Quoi qu'il en soit, il y a lieu de n'accorder aucune confiance à ce qu'il entreprend de rapporter. La plupart des faits dont le récit va suivre sont confondus et déplacés, notamment en ce qui concerne les dates. L'auteur est incapable, comme on le verra, de situer correctement en 1950 un événement aussi important que la libération d'Henri Martin qui refusa de tirer sur le peuple en Indochine, libération due à des centaines de manifestations et qui d'ailleurs n'eut probablement pas lieu en 1950. Les conséquences d'actions datant de 1955 seront décrites en 1954. Tels témoins apparaîtront ici sous les traits de tristes individus alors qu'ils furent irréprochables, et vice-versa. C'est ainsi que l'ineffable Brozuki dont il se souvient comme d'un homme qui s'est toujours trompé, encore qu'il soit aujourd'hui secrétaire de la Confédération générale des travailleurs, syndicat répondant au principe bien connu de la courroie de transmission, a été plus certainement que l'auteur ne le laisse entendre le secrétaire exemplaire auquel les travailleurs n'ont cessé jusqu'ici et non sans raison de rendre justice. Il citera tout aussi bien quel- que phrase célèbre de l'ineffable Brozuki proférée à l'occasion de l'intervention soviétique à Budapest en l'affectant par erreur à la position du Parti contre la contraception. Par exemple: « Nous sommes contre la contraception, parce que nous sommes pour le droit des femmes à la maternité », phrase qui du reste et vérification faite ne sera pas de Brozuki, mais de Jeannette Veermersch ou de Jacques Duclos.

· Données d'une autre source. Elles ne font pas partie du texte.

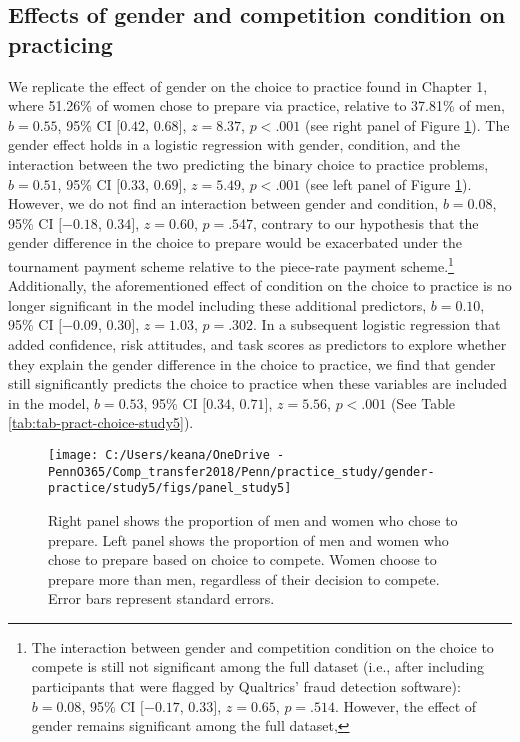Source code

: \documentclass[letterpaper, nobind]{templates/ociamthesis}
\begin{document}
\hypertarget{effects-of-gender-and-competition-condition-on-practicing}{%
\subsection{Effects of gender and competition condition on practicing}\label{effects-of-gender-and-competition-condition-on-practicing}}

We replicate the effect of gender on the choice to practice found in Chapter 1, where 51.26\% of women chose to prepare via practice, relative to 37.81\% of men, \(b = 0.55\), 95\% CI \([0.42\), \(0.68]\), \(z = 8.37\), \(p < .001\) (see right panel of Figure \ref{fig:panel-study5}). The gender effect holds in a logistic regression with gender, condition, and the interaction between the two predicting the binary choice to practice problems, \(b = 0.51\), 95\% CI \([0.33\), \(0.69]\), \(z = 5.49\), \(p < .001\) (see left panel of Figure \ref{fig:panel-study5}). However, we do not find an interaction between gender and condition, \(b = 0.08\), 95\% CI \([-0.18\), \(0.34]\), \(z = 0.60\), \(p = .547\), contrary to our hypothesis that the gender difference in the choice to prepare would be exacerbated under the tournament payment scheme relative to the piece-rate payment scheme.\footnote{The interaction between gender and competition condition on the choice to compete is still not significant among the full dataset (i.e., after including participants that were flagged by Qualtrics' fraud detection software): \(b = 0.08\), 95\% CI \([-0.17\), \(0.33]\), \(z = 0.65\), \(p = .514\). However, the effect of gender remains significant among the full dataset,} Additionally, the aforementioned effect of condition on the choice to practice is no longer significant in the model including these additional predictors, \(b = 0.10\), 95\% CI \([-0.09\), \(0.30]\), \(z = 1.03\), \(p = .302\). In a subsequent logistic regression that added confidence, risk attitudes, and task scores as predictors to explore whether they explain the gender difference in the choice to practice, we find that gender still significantly predicts the choice to practice when these variables are included in the model, \(b = 0.53\), 95\% CI \([0.34\), \(0.71]\), \(z = 5.56\), \(p < .001\) (See Table \ref{tab:tab-pract-choice-study5}).

\begin{figure}

{\centering \texttt{[image: C:/Users/keana/OneDrive - PennO365/Comp\_transfer2018/Penn/practice\_study/gender-practice/study5/figs/panel\_study5]} 

}

\caption{Right panel shows the proportion of men and women who chose to prepare. Left panel shows the proportion of men and women who chose to prepare based on choice to compete. Women choose to prepare more than men, regardless of their decision to compete. Error bars represent standard errors.}\label{fig:panel-study5}
\end{figure}
\end{document}
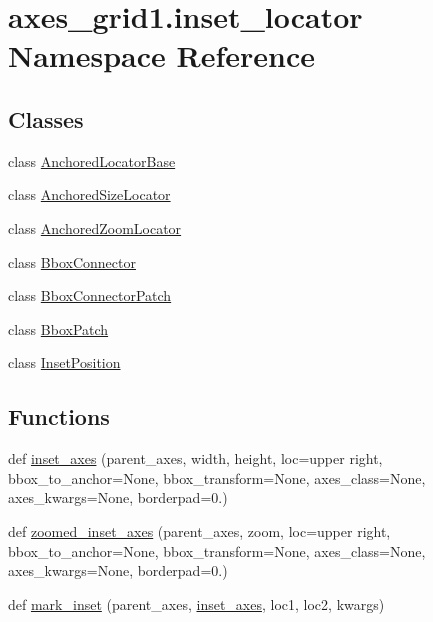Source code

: \hypertarget{namespaceaxes__grid1_1_1inset__locator}{}\section{axes\+\_\+grid1.\+inset\+\_\+locator Namespace Reference}
\label{namespaceaxes__grid1_1_1inset__locator}
\subsection*{Classes}
\begin{DoxyCompactItemize}
\item 
class \hyperlink{classaxes__grid1_1_1inset__locator_1_1AnchoredLocatorBase}{Anchored\+Locator\+Base}
\item 
class \hyperlink{classaxes__grid1_1_1inset__locator_1_1AnchoredSizeLocator}{Anchored\+Size\+Locator}
\item 
class \hyperlink{classaxes__grid1_1_1inset__locator_1_1AnchoredZoomLocator}{Anchored\+Zoom\+Locator}
\item 
class \hyperlink{classaxes__grid1_1_1inset__locator_1_1BboxConnector}{Bbox\+Connector}
\item 
class \hyperlink{classaxes__grid1_1_1inset__locator_1_1BboxConnectorPatch}{Bbox\+Connector\+Patch}
\item 
class \hyperlink{classaxes__grid1_1_1inset__locator_1_1BboxPatch}{Bbox\+Patch}
\item 
class \hyperlink{classaxes__grid1_1_1inset__locator_1_1InsetPosition}{Inset\+Position}
\end{DoxyCompactItemize}
\subsection*{Functions}
\begin{DoxyCompactItemize}
\item 
def \hyperlink{namespaceaxes__grid1_1_1inset__locator_ace6e193a4a68fc92ef9c7af974fe0eb8}{inset\+\_\+axes} (parent\+\_\+axes, width, height, loc=\textquotesingle{}upper right\textquotesingle{}, bbox\+\_\+to\+\_\+anchor=None, bbox\+\_\+transform=None, axes\+\_\+class=None, axes\+\_\+kwargs=None, borderpad=0.)
\item 
def \hyperlink{namespaceaxes__grid1_1_1inset__locator_a30063c30f45a1a58e790506525aa97e3}{zoomed\+\_\+inset\+\_\+axes} (parent\+\_\+axes, zoom, loc=\textquotesingle{}upper right\textquotesingle{}, bbox\+\_\+to\+\_\+anchor=None, bbox\+\_\+transform=None, axes\+\_\+class=None, axes\+\_\+kwargs=None, borderpad=0.)
\item 
def \hyperlink{namespaceaxes__grid1_1_1inset__locator_af5107a77789279613392d10ab773b2c4}{mark\+\_\+inset} (parent\+\_\+axes, \hyperlink{namespaceaxes__grid1_1_1inset__locator_ace6e193a4a68fc92ef9c7af974fe0eb8}{inset\+\_\+axes}, loc1, loc2, kwargs)
\end{DoxyCompactItemize}


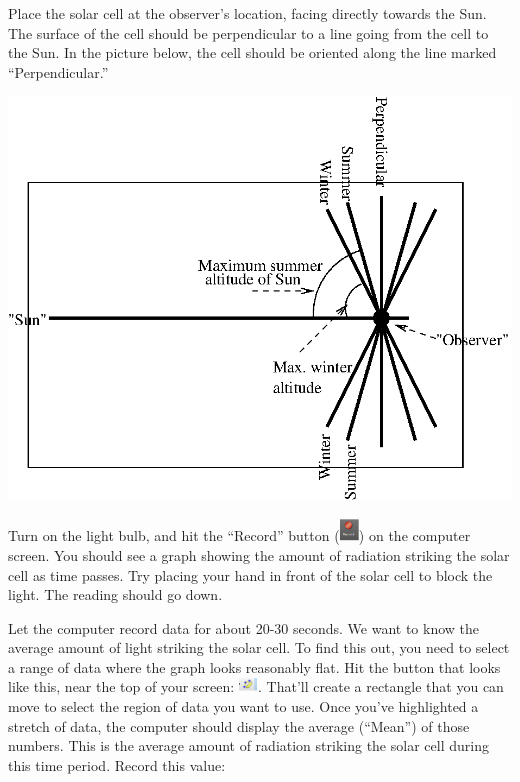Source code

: Place the solar cell at the observer's location,
facing directly towards the Sun. The surface of the cell
should be perpendicular to a line going from the cell to the Sun.
In the picture below, the cell should be oriented along the
line marked ``Perpendicular.''

\centerline{\includegraphics{figs/solarcellfig.eps}}

Turn on the light bulb, and hit the ``Record''
button (\includegraphics[width=0.2in]{figs/capstone-record.eps}) on the
computer screen.  You should see a graph showing the amount
of radiation striking the solar cell as time passes.  Try placing
your hand in front of the solar cell to block the light.  The
reading should go down.

Let the computer record data for about 20-30 seconds.  
We want to know the average amount of light striking the solar
cell. To find this out, you need to select a range of
data where the graph looks reasonably flat.
Hit the button that looks like this, near the top of your screen:
\includegraphics[width=0.2in]{figs/capstone-select.eps}.
That'll create a rectangle that you can move to select the
region of data you want to use.
Once you've highlighted a stretch of data, the computer should
display the average (``Mean'') of those numbers.  This is the 
average amount of radiation striking the solar cell during
this time period.  Record this value:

De même, il ne faudrait pas prendre les bafouillements de son ami Goldenstock pour quelque difficulté à associer les idées, puisque ce bafouillement n'est que la séquelle d'une paralysie faciale, elle-même conséquente à un virage motocycliste raté. Et la preuve en est que Goldenstock a écrit un fort beau livre intitulé Dans les prisons de Fidel Castro où il resta quelques années sans savoir pourquoi, bien que communiste sincère et dévoué.

Mais Goldenstock est doté d'une mémoire implacable, ce qui lui fait écrire, page 223 de son livre: « Je me souviens avec émotion de nos réunions du parti, de nos distributions de tracts. Où est-il, le temps heureux de nos tâches de militants, des Bassompieu, des Astruc, des Schwartz? » Là, il vous touche, car écrire ces choses-là du fond de la page 223 en plein cachot cubain avec dix ans à tirer, c'est d'une belle mélancolie.
Schwartzenmurtz, p. 9-11.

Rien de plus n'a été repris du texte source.